Gelobter: I'm against building more nuclear plants. I'm against carbon sequestration because I don't think it'll be safe to bury millions of tons of carbon deep underground. And I'm against relying on oil. We have to shut refineries down.
Kolbert: But then you've got to tell everyone that they can't drive their cars either.
Gelobter: No, over time you can go to better mass transit, greater density of housing, biofuels, more efficient use of resources.
Schmidt: Well, here we have a very concrete example of disagreement. Without carbon sequestration I believe we might as well just go home on the climate change issue. If we don't allow for the possibility of carbon sequestration, people will not invest in more efficient IGCC [integrated gasification combined cycle] power plants that have the potential for carbon sequestration. That means they will not have the option in 10 or 20 years' time, when it become much more obvious that CO2 emissions need to be cut, to retrofit those plants to sequester carbon.
Kolbert: Michel's not letting them build these plants, though.
Gelobter: We can't give them 20 years -- we've got to drive a stake through their heart today.
Orr: No one knows whether carbon sequestration can work -- the recent MIT study had enough caveats in it to choke a horse. That study says it will take at least 10 years to figure out whether you can put carbon underground and hold it there in perpetuity. And it would have to be done at a cost that competes with energy efficiency improvements and renewable energy sources like wind and solar. Last spring the American Solar Energy Society said that you can get most of where you need to go, 90 to 100 percent, through efficiency and renewables. But if you look at the number of dollars spent on research and development, efficiency and renewables are down at the bottom, way behind nuclear power and "clean coal."
Schmidt: I'm not asking for a special exemption for carbon sequestration -- it has to compete on both efficiency and price. But to rule it out for China, which has so much cheap coal, where they're focused on keeping their people happy, and they need energy? To say, "Starting today, no more coal power plants" is politically unrealistic. Allowing for the possibility of carbon sequestration lets us bring those people on board and have a chance to get to the point where we have zero emissions.
Gelobter: If we give coal a lifeline, we never get wind and solar. If you keep that dynamic in the marketplace, that coal is still cheaper, especially if the right president is in place, you never get the incentive to invest in the good stuff.
Schmidt: But if it could compete on price --
Gelobter: No, I don't want it to compete on price because I want to kill 'em. Because they're killing us.

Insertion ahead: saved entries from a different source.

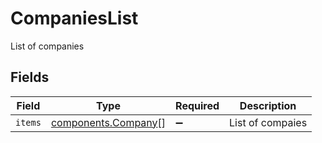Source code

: # CompaniesList

List of companies


## Fields

| Field                                                  | Type                                                   | Required                                               | Description                                            |
| ------------------------------------------------------ | ------------------------------------------------------ | ------------------------------------------------------ | ------------------------------------------------------ |
| `items`                                                | [components.Company](../../models/shared/company.md)[] | :heavy_minus_sign:                                     | List of compaies                                       |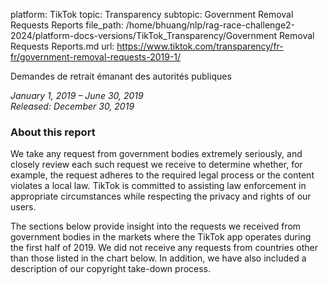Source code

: platform: TikTok
topic: Transparency
subtopic: Government Removal Requests Reports
file_path: /home/bhuang/nlp/rag-race-challenge2-2024/platform-docs-versions/TikTok_Transparency/Government Removal Requests Reports.md
url: https://www.tiktok.com/transparency/fr-fr/government-removal-requests-2019-1/

Demandes de retrait émanant des autorités publiques

_January 1, 2019 – June 30, 2019  
Released: December 30, 2019_

### About this report

We take any request from government bodies extremely seriously, and closely review each such request we receive to determine whether, for example, the request adheres to the required legal process or the content violates a local law. TikTok is committed to assisting law enforcement in appropriate circumstances while respecting the privacy and rights of our users.

The sections below provide insight into the requests we received from government bodies in the markets where the TikTok app operates during the first half of 2019. We did not receive any requests from countries other than those listed in the chart below. In addition, we have also included a description of our copyright take-down process.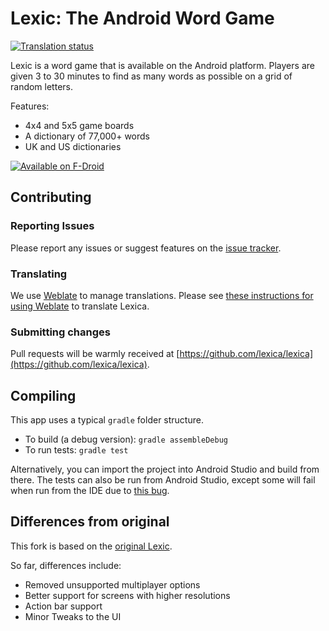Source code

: # Lexic: The Android Word Game

<a href="https://hosted.weblate.org/engage/lexica/?utm_source=widget">
<img src="https://hosted.weblate.org/widgets/lexica/-/svg-badge.svg" alt="Translation status" />
</a>

Lexic is a word game that is available on the Android platform. Players are 
given 3 to 30 minutes to find as many words as possible on a grid of random letters.

Features:
 * 4x4 and 5x5 game boards
 * A dictionary of 77,000+ words
 * UK and US dictionaries

[![Available on F-Droid](https://f-droid.org/wiki/page/File:F-Droid-button_smaller.png)](https://f-droid.org/repository/browse/?fdfilter=lexic&fdid=net.healeys.lexic)

## Contributing

### Reporting Issues

Please report any issues or suggest features on the [issue tracker](https://github.com/lexica/lexica/issues).

### Translating

We use [Weblate](https://hosted.weblate.org/engage/lexica/) to manage translations. Please see [these instructions for using Weblate](https://hosted.weblate.org/engage/lexica/) to translate Lexica.

### Submitting changes

Pull requests will be warmly received at [https://github.com/lexica/lexica](https://github.com/lexica/lexica).

## Compiling

This app uses a typical `gradle` folder structure.

 * To build (a debug version): `gradle assembleDebug`
 * To run tests: `gradle test`

Alternatively, you can import the project into Android Studio and build from there.
The tests can also be run from Android Studio, except some will fail when run from the IDE due to [this bug](https://code.google.com/p/android/issues/detail?id=64887).

## Differences from original

This fork is based on the [original Lexic](http://code.google.com/p/lexic).

So far, differences include:
 * Removed unsupported multiplayer options
 * Better support for screens with higher resolutions
 * Action bar support
 * Minor Tweaks to the UI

Kolbert: Yes, but you haven't addressed Gavin's point that even if you could do that in Washington, you can't do it in Beijing --
Orr: All the studies I've seen for 25 years show that saving energy is a lot cheaper than making it. This was Amory Lovins's point back in 1976. We have a whole shelf of studies that say you shouldn't try to increase supply; decrease demand instead. Demand-side management worked in California --
Schmidt: That's a very good lesson because per capita energy use in California has stayed static over the past 30 years while it's been increasing everywhere else in the country.